Songs such as “Loser” and “Mama” aren’t just pointing fingers at crypto-bros and Tesla enthusiasts. It’s the expression of that hollow feeling we all get when scrolling through feeds, watching everyone else live their best life while we end up feeling more and more empty on the inside. “Follow Me Now” and “The One” are songs that build these sort of cinematic worlds that are almost religious in their scale.

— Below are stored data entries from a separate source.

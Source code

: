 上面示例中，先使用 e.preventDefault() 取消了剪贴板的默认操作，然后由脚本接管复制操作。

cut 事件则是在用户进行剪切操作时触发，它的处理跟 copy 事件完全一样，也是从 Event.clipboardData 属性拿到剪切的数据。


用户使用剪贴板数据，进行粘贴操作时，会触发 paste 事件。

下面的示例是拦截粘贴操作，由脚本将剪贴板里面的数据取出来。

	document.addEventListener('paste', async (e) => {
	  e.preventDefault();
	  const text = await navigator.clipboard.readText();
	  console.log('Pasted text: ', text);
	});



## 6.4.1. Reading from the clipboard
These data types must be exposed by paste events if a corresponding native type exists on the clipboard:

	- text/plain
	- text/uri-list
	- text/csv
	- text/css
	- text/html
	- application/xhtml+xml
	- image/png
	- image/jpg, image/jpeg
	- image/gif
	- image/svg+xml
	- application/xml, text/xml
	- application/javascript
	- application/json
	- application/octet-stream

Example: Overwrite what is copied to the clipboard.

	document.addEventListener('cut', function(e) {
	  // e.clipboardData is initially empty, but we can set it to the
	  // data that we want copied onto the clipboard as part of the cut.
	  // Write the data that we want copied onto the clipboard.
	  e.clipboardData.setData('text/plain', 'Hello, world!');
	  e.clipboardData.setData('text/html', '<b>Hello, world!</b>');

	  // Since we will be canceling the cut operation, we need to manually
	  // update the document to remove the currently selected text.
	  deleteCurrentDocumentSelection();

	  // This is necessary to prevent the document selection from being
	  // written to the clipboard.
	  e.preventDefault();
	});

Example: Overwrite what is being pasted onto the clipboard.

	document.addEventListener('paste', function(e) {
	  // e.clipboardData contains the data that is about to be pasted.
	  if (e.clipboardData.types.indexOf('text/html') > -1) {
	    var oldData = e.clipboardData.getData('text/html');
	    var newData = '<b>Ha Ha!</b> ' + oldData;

What makes this album work beyond its conceptual ambition is that Guzzi never forgets he’s making music. Everything serves the song, even when the songs are serving larger themes. So, by the time you get to the end of this album, you will have experienced something. Guzzi has this phrase about being “barely present in our own demise” that keeps circling back, and it might just be the most accurate description of modern life out there. We are watching ourselves scroll, shop, consume, and retreat, and we know that it’s not quite right. But at the end of the day, we’re also too exhausted or too numb to do anything about it.

“The Game of Life” might be too woke for purists, too weird for pure club bangers, too organised for people who want complete and utter mayhem. But for the rest of us, who are stuck in the middle, who feel too much and too little at the same time, who are watching the world from the sidelines while wanting something real, this album is for us.